覃尧愤怒,可是一想到自己如今根本做不了什么,手忍不住紧紧握成拳头。
覃棠一看他的样子,忍不住叹了口气:“那么,宁郁到底是因为什么和那位有了过节?”
“宁郁,曾经喜欢过他。”覃尧似乎极为讨厌说出这个事实,说完以后眼里那种深深的反感非常明显:“况且听说他又讨厌同性恋,大概是因为这样所以一直针对宁郁。他手下那群人大概是为了讨好他,所以一直找宁郁麻烦。”
覃棠愣了愣,她想了很多理由,却没有想到是这么一个纯情的理由,这些少年人啊。
她忍不住笑了出声,看着宁郁冷淡的望过来,贴着创可贴的脸上,艳红的唇角有一个已经结疤的小伤口。
这种样子,就像一件精致无缺的艺术品有了一点缺陷,却仿佛别有一番吸引人的力量。就像一大滩沉郁的颜色,霸占你视线里所有的色彩,深邃到让人在也注视不到其他。
甚至可以说,宁郁本身的存在,就是吸引着别人的。就算是他冷着脸,就算是他口气恶劣,也照样有人会愿意被他吸引,为他着迷义无反顾。
大约这就是别人无法复制的,属于宁郁的色彩吧。
简直难以想象宁郁这样一个人去喜欢秦烈会是一种什么样子。
而被那双眼睛满含爱意的注视着....外貌协会的会长覃棠脑补了一下画面,觉得秦烈真是暴敛天物,身在福中不知福啊。

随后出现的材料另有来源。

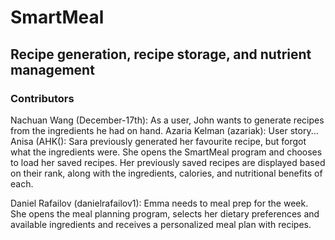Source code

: # SmartMeal
## Recipe generation, recipe storage, and nutrient management 


### Contributors

Nachuan Wang (December-17th): As a user, John wants to generate recipes from the ingredients he had on hand.
Azaria Kelman (azariak): User story...
Anisa (AHK(): Sara previously generated her favourite recipe, but
forgot what the ingredients were. She opens the SmartMeal program and 
chooses to load her saved recipes. Her previously saved recipes are displayed 
based on their rank, along with the ingredients, calories, and nutritional benefits 
of each.

Daniel Rafailov (danielrafailov1): Emma needs to meal prep for the week. She opens the meal planning program, selects
her dietary preferences and available ingredients and receives a personalized meal plan with recipes.
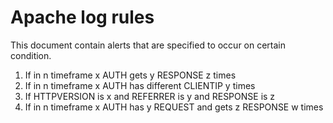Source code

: # Apache log rules

This document contain alerts that are specified to occur on certain condition.

1. If in n timeframe x AUTH gets y RESPONSE z times
2. If in n timeframe x AUTH has different CLIENTIP y times 
3. If HTTPVERSION is x and REFERRER is y and RESPONSE is z
4. If in n timeframe x AUTH has y REQUEST and gets z RESPONSE w times         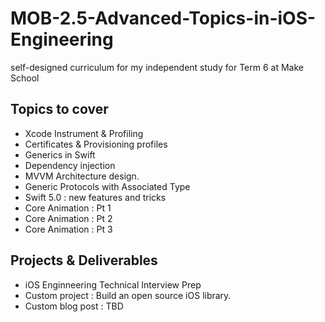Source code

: # MOB-2.5-Advanced-Topics-in-iOS-Engineering

self-designed curriculum for my independent study for Term 6 at Make School

## Topics to cover 

* Xcode Instrument & Profiling
* Certificates & Provisioning profiles
* Generics in Swift
* Dependency injection
* MVVM Architecture design.
* Generic Protocols with Associated Type
* Swift 5.0 : new features and tricks
* Core Animation : Pt 1
* Core Animation : Pt 2
* Core Animation : Pt 3

## Projects & Deliverables 

* iOS Enginneering Technical Interview Prep
* Custom project : Build an open source iOS library.
* Custom blog post : TBD
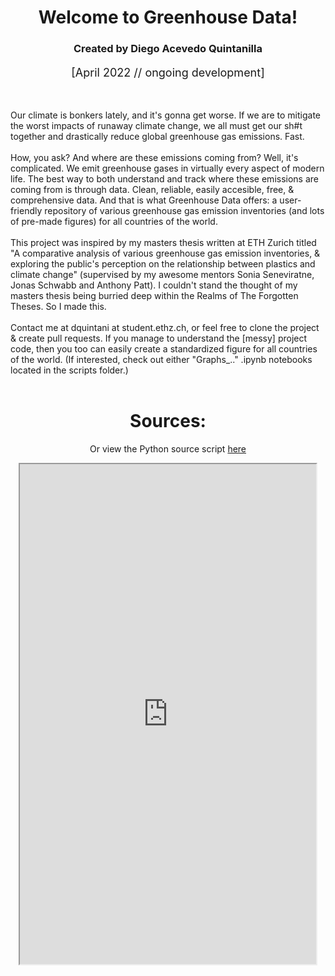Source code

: <body>
<h1 align="center"> Welcome to Greenhouse Data! </h1>
<h3 align="center">
    Created by Diego Acevedo Quintanilla
</h3>
<p align="center" style="font-size: 18px">
    [April 2022 // ongoing development]
</p>
<br>

<p align="left">
Our climate is bonkers lately, and it's gonna get worse. If we are to mitigate the worst 
impacts of runaway climate change, we all must get our sh#t together 
and drastically reduce global greenhouse gas emissions. Fast.
<br>
<br>
How, you ask? And where are these emissions coming from? Well, it's complicated. 
We emit greenhouse gases in virtually every aspect of modern life. 
The best way to both understand and track where these emissions are coming from 
is through data. Clean, reliable, easily accesible, free, & comprehensive data. 
And that is what Greenhouse Data offers: a user-friendly repository of 
various greenhouse gas emission inventories (and lots of pre-made figures) 
for all countries of the world.
<br>
<br>
This project was inspired by my masters thesis written at ETH Zurich titled "A comparative analysis of various greenhouse gas emission inventories, & exploring the public's perception on the relationship between plastics and climate change" (supervised by my awesome mentors Sonia Seneviratne, Jonas Schwabb and Anthony Patt). I couldn't stand the thought of my masters thesis being burried deep within the Realms of The Forgotten Theses. So I made this.
<br>
<br>
Contact me at dquintani at student.ethz.ch, or feel free to clone the project & create pull requests. If you manage to understand the [messy] project code, then you too can easily create a standardized figure for all countries of the world. (If interested, check out either "Graphs_.." .ipynb notebooks located in the scripts folder.)
<br>
<br>

<h1 align="center">
    Sources:
</h1>

<p align="center">Or view the Python source script <a href="https://nbviewer.org/github/dquintani/GreenhouseData/blob/master/scripts/Inventories_Main.ipynb">here</a>
</p>

<p align="center">
    <iframe 
        src="https://dquintani.github.io/GreenhouseData/pages/sources.html" width="94%" height="800px">
    </iframe>
</p>
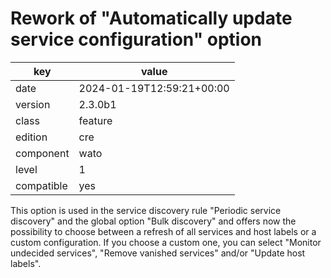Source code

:[//]: # (werk v2)
# Rework of "Automatically update service configuration" option

key        | value
---------- | ---
date       | 2024-01-19T12:59:21+00:00
version    | 2.3.0b1
class      | feature
edition    | cre
component  | wato
level      | 1
compatible | yes

This option is used in the service discovery rule "Periodic service discovery"
and the global option "Bulk discovery" and offers now the possibility to choose
between a refresh of all services and host labels or a custom configuration. If
you choose a custom one, you can select "Monitor undecided services", "Remove
vanished services" and/or "Update host labels".
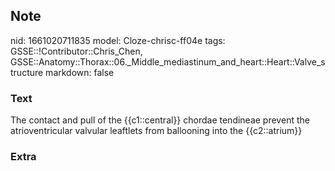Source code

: ## Note
nid: 1661020711835
model: Cloze-chrisc-ff04e
tags: GSSE::!Contributor::Chris_Chen, GSSE::Anatomy::Thorax::06._Middle_mediastinum_and_heart::Heart::Valve_structure
markdown: false

### Text
<div class='toggle'>
  The contact and pull of the {{c1::central}} chordae tendineae
  prevent the atrioventricular valvular leaftlets from ballooning
  into the {{c2::atrium}}
</div>

### Extra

不过感情这种事本来就是个人的私事,别人也不好做过多的评价。
但这么恶劣的对待自己的暗恋者,秦家二少确实如传闻那样脾气不好啊,一点也不会怜香惜玉呢。
不过也是,那样有钱有权的人,想要什么人没有,对于别人的感情,又怎么会轻易的产生多少柔软的心思呢。
想到这里,女性天生带有的感性让覃棠忍不住对宁郁怀有一种怜惜之情。那是对于感情里处于弱势者的怜惜。
“你不要脑补了,宁郁已经不喜欢他了。”覃尧冷冰冰打断覃棠的想法。
他不喜欢任何人把宁郁当成感情里的小可怜,就算是善意的怜惜同情也不行。
因为在他眼里宁郁是那么骄傲灼目的存在,那种对弱者的怜惜,简直就像是亵渎了宁郁这个人。
“好好好,我知道了。”覃棠无奈的摊手,对于表弟那护犊子的心态十分理解,毕竟他们家护短的毛病实在是每个人都有。
讨饶后,覃棠又认真道:“不过小尧你要知道,宁郁他现在不能和秦家对上,所以,能解决的话,还是让他和秦二少解决吧。”
覃尧没有说话,只是他也明白覃棠这话的意思。